Private Surveillance in the Progressive Era

To combat behavior they viewed as sexually promiscuous, politically undesirable, or downright criminal, social activists in Progressive-era New York employed private investigators to uncover the roots of society’s problems. New York Undercover follows these investigators—often journalists or social workers with no training in surveillance—on their information-gathering visits to gambling parlors, brothels, and meetings of criminal gangs and radical political organizations.
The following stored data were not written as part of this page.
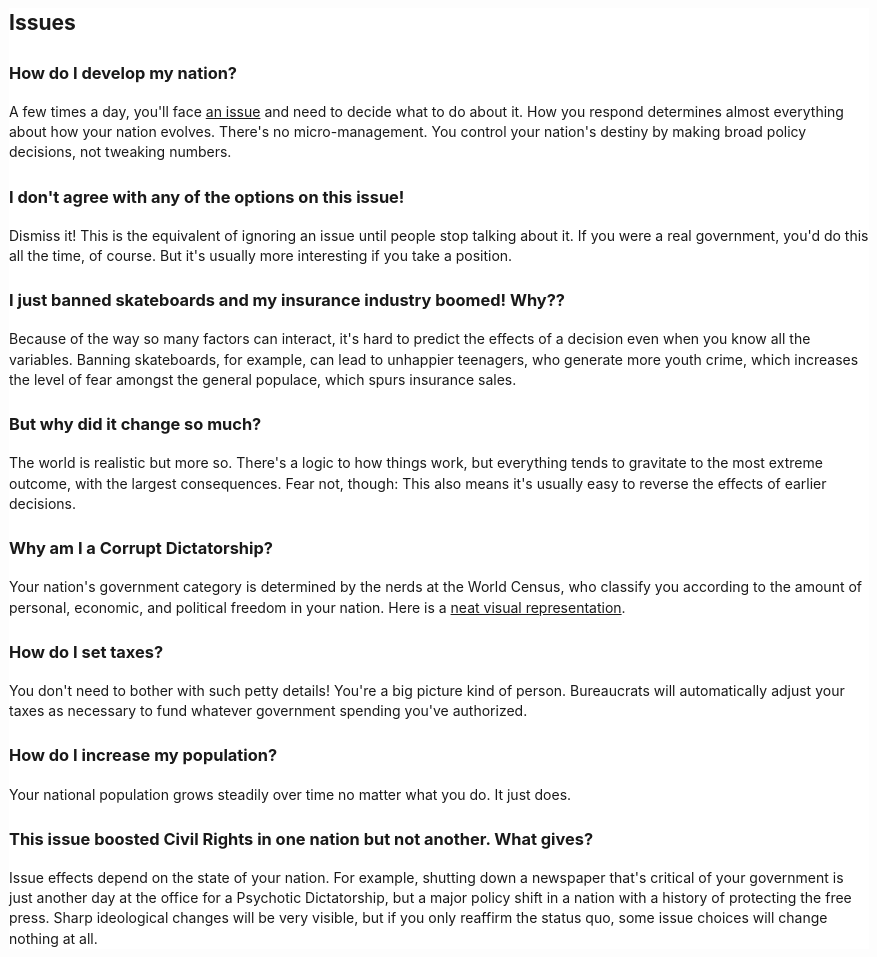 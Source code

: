 ## Issues

### How do I develop my nation?

A few times a day, you'll face [an issue](https://www.nationstates.net/page=dilemmas) and need to decide what to do about it. How you respond determines almost everything about how your nation evolves. There's no micro-management. You control your nation's destiny by making broad policy decisions, not tweaking numbers.

### I don't agree with any of the options on this issue!

Dismiss it! This is the equivalent of ignoring an issue until people stop talking about it. If you were a real government, you'd do this all the time, of course. But it's usually more interesting if you take a position.

### I just banned skateboards and my insurance industry boomed! Why??

Because of the way so many factors can interact, it's hard to predict the effects of a decision even when you know all the variables. Banning skateboards, for example, can lead to unhappier teenagers, who generate more youth crime, which increases the level of fear amongst the general populace, which spurs insurance sales.

### But why did it change so much?

The world is realistic but more so. There's a logic to how things work, but everything tends to gravitate to the most extreme outcome, with the largest consequences. Fear not, though: This also means it's usually easy to reverse the effects of earlier decisions.

### Why am I a Corrupt Dictatorship?

Your nation's government category is determined by the nerds at the World Census, who classify you according to the amount of personal, economic, and political freedom in your nation. Here is a [neat visual representation](https://en.wikipedia.org/wiki/File:Updated_NS_Graph.png).

### How do I set taxes?

You don't need to bother with such petty details! You're a big picture kind of person. Bureaucrats will automatically adjust your taxes as necessary to fund whatever government spending you've authorized.

### How do I increase my population?

Your national population grows steadily over time no matter what you do. It just does.

### This issue boosted Civil Rights in one nation but not another. What gives?

Issue effects depend on the state of your nation. For example, shutting down a newspaper that's critical of your government is just another day at the office for a Psychotic Dictatorship, but a major policy shift in a nation with a history of protecting the free press. Sharp ideological changes will be very visible, but if you only reaffirm the status quo, some issue choices will change nothing at all.
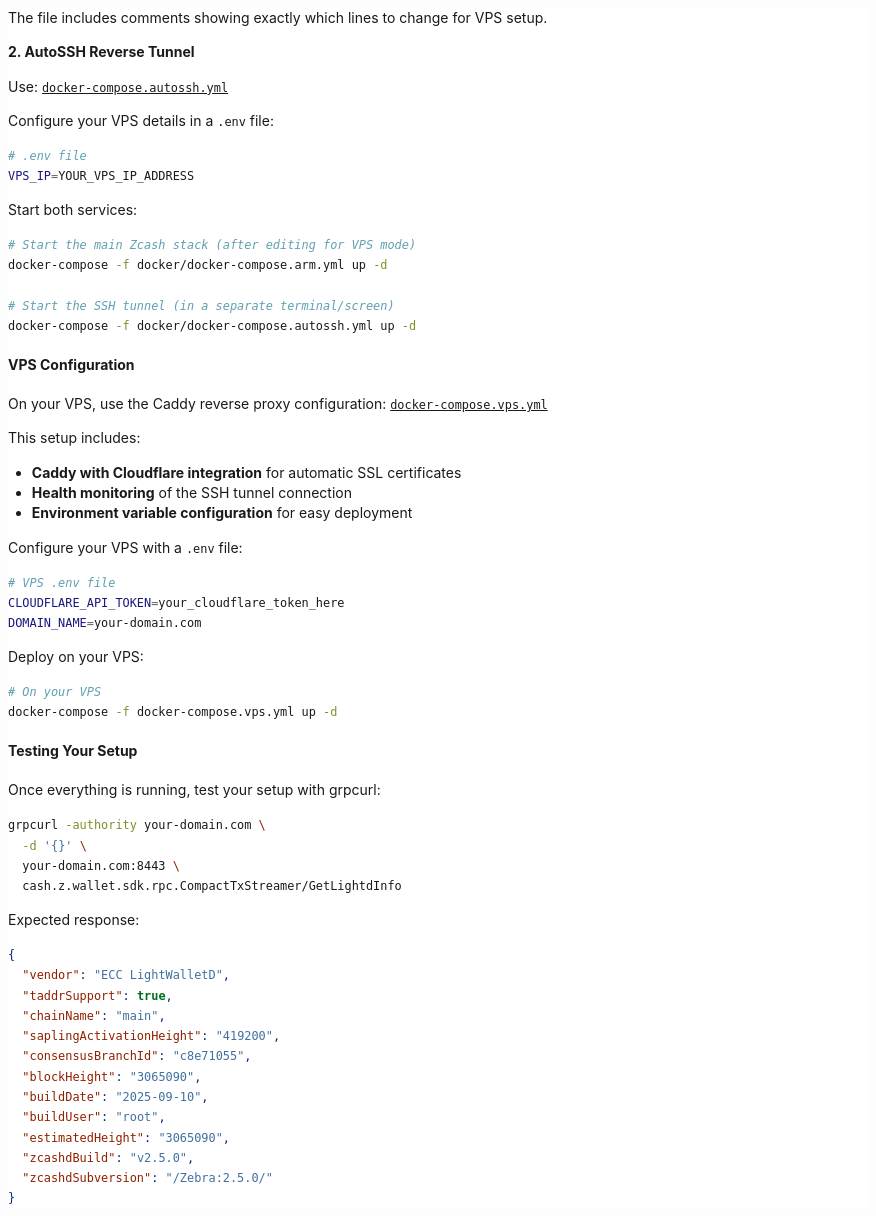 The file includes comments showing exactly which lines to change for VPS setup.

**2. AutoSSH Reverse Tunnel**

Use: [`docker-compose.autossh.yml`](../docker/docker-compose.autossh.yml)

Configure your VPS details in a `.env` file:
```bash
# .env file
VPS_IP=YOUR_VPS_IP_ADDRESS
```

Start both services:
```bash
# Start the main Zcash stack (after editing for VPS mode)
docker-compose -f docker/docker-compose.arm.yml up -d

# Start the SSH tunnel (in a separate terminal/screen)
docker-compose -f docker/docker-compose.autossh.yml up -d
```

#### VPS Configuration

On your VPS, use the Caddy reverse proxy configuration: [`docker-compose.vps.yml`](../docker/docker-compose.vps.yml)

This setup includes:
- **Caddy with Cloudflare integration** for automatic SSL certificates
- **Health monitoring** of the SSH tunnel connection
- **Environment variable configuration** for easy deployment

Configure your VPS with a `.env` file:
```bash
# VPS .env file
CLOUDFLARE_API_TOKEN=your_cloudflare_token_here
DOMAIN_NAME=your-domain.com
```

Deploy on your VPS:
```bash
# On your VPS
docker-compose -f docker-compose.vps.yml up -d
```

#### Testing Your Setup

Once everything is running, test your setup with grpcurl:

```bash
grpcurl -authority your-domain.com \
  -d '{}' \
  your-domain.com:8443 \
  cash.z.wallet.sdk.rpc.CompactTxStreamer/GetLightdInfo
```

Expected response:
```json
{
  "vendor": "ECC LightWalletD",
  "taddrSupport": true,
  "chainName": "main",
  "saplingActivationHeight": "419200",
  "consensusBranchId": "c8e71055",
  "blockHeight": "3065090",
  "buildDate": "2025-09-10",
  "buildUser": "root",
  "estimatedHeight": "3065090",
  "zcashdBuild": "v2.5.0",
  "zcashdSubversion": "/Zebra:2.5.0/"
}
```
Drawing on the hundreds of detailed reports that resulted from these missions, Jennifer Fronc reconstructs the process by which organizations like the National Civic Federation and the Committee of Fourteen generated the knowledge they needed to change urban conditions. This information, Fronc demonstrates, eventually empowered government regulators in the Progressive era and beyond, strengthening a federal state that grew increasingly repressive in the interest of pursuing a national security agenda. Revealing the central role of undercover investigation in both social change and the constitution of political authority, New York Undercover narrates previously untold chapters in the history of vice and the emergence of the modern surveillance state.


256 pages | 7 halftones | 6 x 9 | © 2009

Historical Studies of Urban America

Criminology

History: American History, Urban History

Sociology: Social History

Reviews

New York Undercover is a smart, surprising, and important book. With the keen intelligence and sharp wit of a good investigator, Jennifer Fronc unearths the roots of our culture of surveillance by taking us back to New York at the start of the twentieth century and following the undercover agents who followed gamblers, prostitutes, anarchists, immigrants, children, and men and women just out for a good time.”
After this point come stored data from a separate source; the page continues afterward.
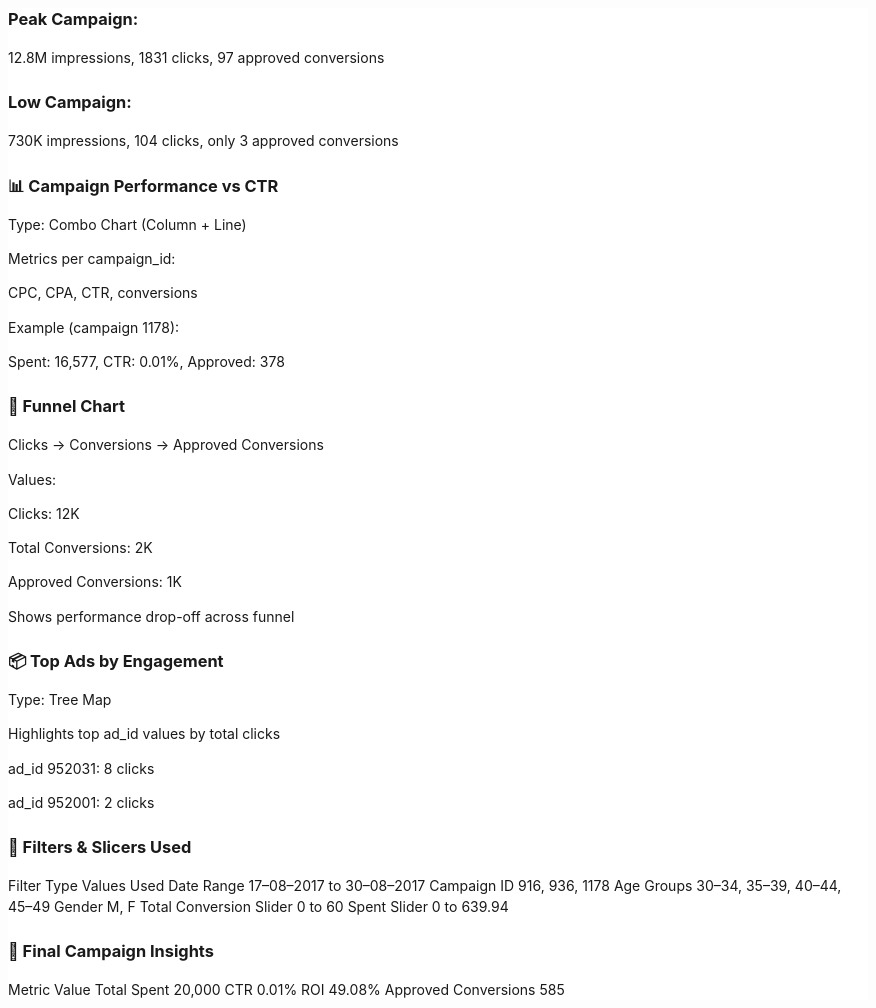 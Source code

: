 ### Peak Campaign:

12.8M impressions, 1831 clicks, 97 approved conversions

### Low Campaign:

730K impressions, 104 clicks, only 3 approved conversions



### 📊 Campaign Performance vs CTR
Type: Combo Chart (Column + Line)

Metrics per campaign_id:

CPC, CPA, CTR, conversions

Example (campaign 1178):

Spent: 16,577, CTR: 0.01%, Approved: 378

### 🔁 Funnel Chart
Clicks → Conversions → Approved Conversions

Values:

Clicks: 12K

Total Conversions: 2K

Approved Conversions: 1K

Shows performance drop-off across funnel



### 📦 Top Ads by Engagement
Type: Tree Map

Highlights top ad_id values by total clicks

ad_id 952031: 8 clicks

ad_id 952001: 2 clicks




### 🔎 Filters & Slicers Used
Filter Type	Values Used
Date Range	17–08–2017 to 30–08–2017
Campaign ID	916, 936, 1178
Age Groups	30–34, 35–39, 40–44, 45–49
Gender	M, F
Total Conversion Slider	0 to 60
Spent Slider	0 to 639.94



### 📌 Final Campaign Insights
Metric	Value
Total Spent	20,000
CTR	0.01%
ROI	49.08%
Approved Conversions 585
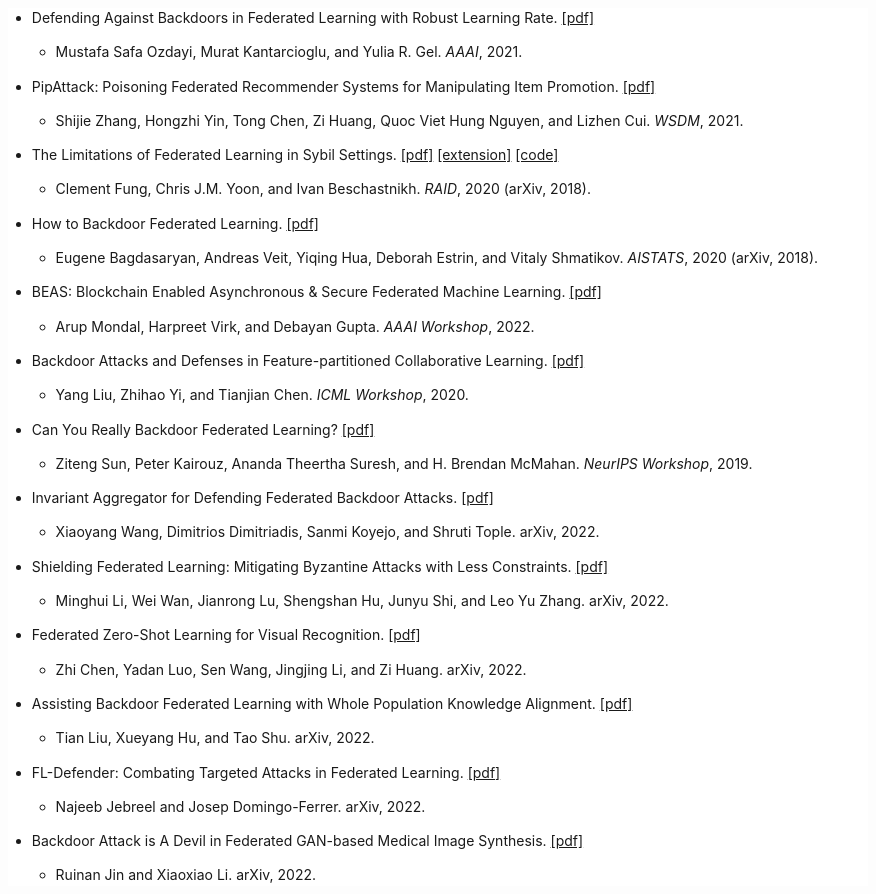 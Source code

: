 - Defending Against Backdoors in Federated Learning with Robust Learning Rate.
  [[pdf]](https://arxiv.org/pdf/2007.03767.pdf)
  - Mustafa Safa Ozdayi, Murat Kantarcioglu, and Yulia R. Gel. *AAAI*, 2021.

- PipAttack: Poisoning Federated Recommender Systems for Manipulating Item Promotion.
  [[pdf]](https://arxiv.org/pdf/2110.10926.pdf)
  - Shijie Zhang, Hongzhi Yin, Tong Chen, Zi Huang, Quoc Viet Hung Nguyen, and Lizhen Cui. *WSDM*, 2021.

- The Limitations of Federated Learning in Sybil Settings.
  [[pdf]](https://www.cs.ubc.ca/~bestchai/papers/foolsgold-raid2020.pdf)
  [[extension]](https://arxiv.org/pdf/1808.04866.pdf)
  [[code]](https://github.com/DistributedML/FoolsGold)
  - Clement Fung, Chris J.M. Yoon, and Ivan Beschastnikh. *RAID*, 2020 (arXiv, 2018).

- How to Backdoor Federated Learning.
  [[pdf]](https://arxiv.org/pdf/1807.00459.pdf)
  - Eugene Bagdasaryan, Andreas Veit, Yiqing Hua, Deborah Estrin, and Vitaly Shmatikov. *AISTATS*, 2020 (arXiv, 2018).


- BEAS: Blockchain Enabled Asynchronous & Secure Federated Machine Learning.
  [[pdf]](https://arxiv.org/pdf/2202.02817.pdf)
  - Arup Mondal, Harpreet Virk, and Debayan Gupta. *AAAI Workshop*, 2022.
  
- Backdoor Attacks and Defenses in Feature-partitioned Collaborative Learning.
  [[pdf]](https://arxiv.org/pdf/2007.03608.pdf)
  - Yang Liu, Zhihao Yi, and Tianjian Chen. *ICML Workshop*, 2020.

- Can You Really Backdoor Federated Learning?
  [[pdf]](https://arxiv.org/pdf/1911.07963.pdf)
  - Ziteng Sun, Peter Kairouz, Ananda Theertha Suresh, and H. Brendan McMahan. *NeurIPS Workshop*, 2019.

- Invariant Aggregator for Defending Federated Backdoor Attacks.
  [[pdf]](https://arxiv.org/pdf/2210.01834.pdf)
  - Xiaoyang Wang, Dimitrios Dimitriadis, Sanmi Koyejo, and Shruti Tople. arXiv, 2022.

- Shielding Federated Learning: Mitigating Byzantine Attacks with Less Constraints.
  [[pdf]](https://arxiv.org/pdf/2210.01437.pdf)
  - Minghui Li, Wei Wan, Jianrong Lu, Shengshan Hu, Junyu Shi, and Leo Yu Zhang. arXiv, 2022.

- Federated Zero-Shot Learning for Visual Recognition.
  [[pdf]](https://arxiv.org/pdf/2209.01994.pdf)
  - Zhi Chen, Yadan Luo, Sen Wang, Jingjing Li, and Zi Huang. arXiv, 2022.

- Assisting Backdoor Federated Learning with Whole Population Knowledge Alignment.
  [[pdf]](https://arxiv.org/pdf/2207.12327.pdf)
  - Tian Liu, Xueyang Hu, and Tao Shu. arXiv, 2022.

- FL-Defender: Combating Targeted Attacks in Federated Learning.
  [[pdf]](https://arxiv.org/pdf/2207.00872.pdf)
  - Najeeb Jebreel and Josep Domingo-Ferrer. arXiv, 2022.

- Backdoor Attack is A Devil in Federated GAN-based Medical Image Synthesis.
  [[pdf]](https://arxiv.org/pdf/2207.00762.pdf)
  - Ruinan Jin and Xiaoxiao Li. arXiv, 2022.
Ann Fabian, Rutgers, The State University of New Jersey

“Jennifer Fronc ventures into the hitherto unknown world of private surveillance in the Progressive Era, when scores of do-gooders donned disguises and went undercover in order to document the nefarious activities of the other half. Fronc tracks these investigators and discovers that they created social knowledge that equated racial mixing, working class women’s sexuality, immigrant neighborhoods, and radical politics with social disorder, and that their private policing formed the basis for the development of federal surveillance. An illuminating book with great relevance for twentieth- and twenty-first-century history.”
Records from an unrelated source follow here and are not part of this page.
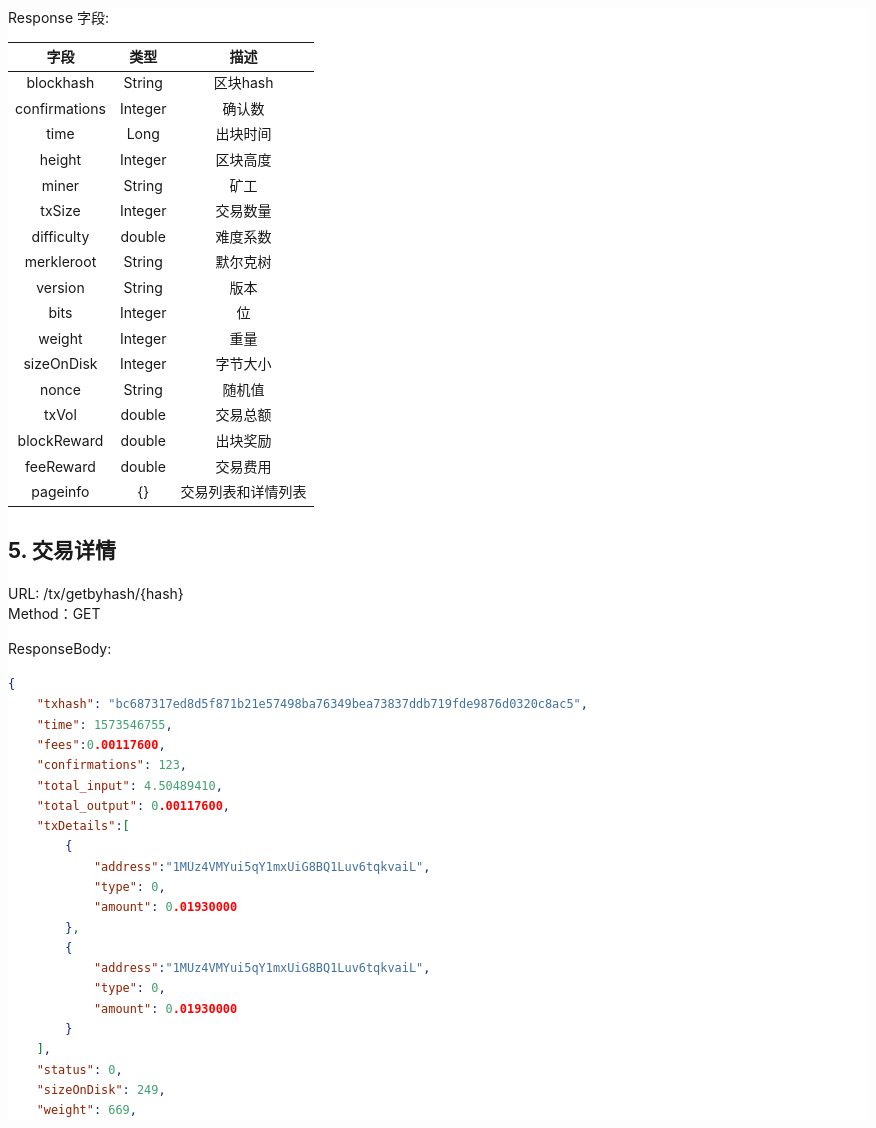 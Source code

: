 Response 字段:  

| 字段     |     类型 |   描述   | 
| :--------------: | :--------:| :------: |
| blockhash   | String   | 区块hash    |
| confirmations   | Integer   | 确认数    |
| time   | Long   | 出块时间    |
| height   | Integer   | 区块高度    |
| miner   | String   | 矿工    |
| txSize   | Integer   | 交易数量    |
| difficulty   | double   | 难度系数    |
| merkleroot   | String   | 默尔克树    |
| version   | String   | 版本    |
| bits   | Integer   | 位    |
| weight   | Integer   | 重量    |
| sizeOnDisk   | Integer   | 字节大小    |
| nonce   | String   | 随机值    |
| txVol   | double   | 交易总额    |
| blockReward   | double   | 出块奖励    |
| feeReward   | double   | 交易费用    |
| pageinfo   | {}   | 交易列表和详情列表    |




## 5. 交易详情

URL: /tx/getbyhash/{hash}  
Method：GET  

ResponseBody:  
```json
{
    "txhash": "bc687317ed8d5f871b21e57498ba76349bea73837ddb719fde9876d0320c8ac5",
    "time": 1573546755,
    "fees":0.00117600,
    "confirmations": 123,
    "total_input": 4.50489410,
    "total_output": 0.00117600,
    "txDetails":[
        {
            "address":"1MUz4VMYui5qY1mxUiG8BQ1Luv6tqkvaiL",
            "type": 0,
            "amount": 0.01930000
        },
        {
            "address":"1MUz4VMYui5qY1mxUiG8BQ1Luv6tqkvaiL",
            "type": 0,
            "amount": 0.01930000
        }
    ],
    "status": 0,
    "sizeOnDisk": 249,
    "weight": 669,
```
Nan Enstad, University of Wisconsin–Madison

“This impressively researched book makes an important contribution to a wide range of central themes in modern American history, including the growth of state power and the policing of class, race, and gender relations. In this age of terrorism, ‘homeland security’ initiatives, the expanded use of wiretapping and other forms of surveillance, and a new debate about the relationship between civil liberties and governmental authority, New York Undercover is also timely.”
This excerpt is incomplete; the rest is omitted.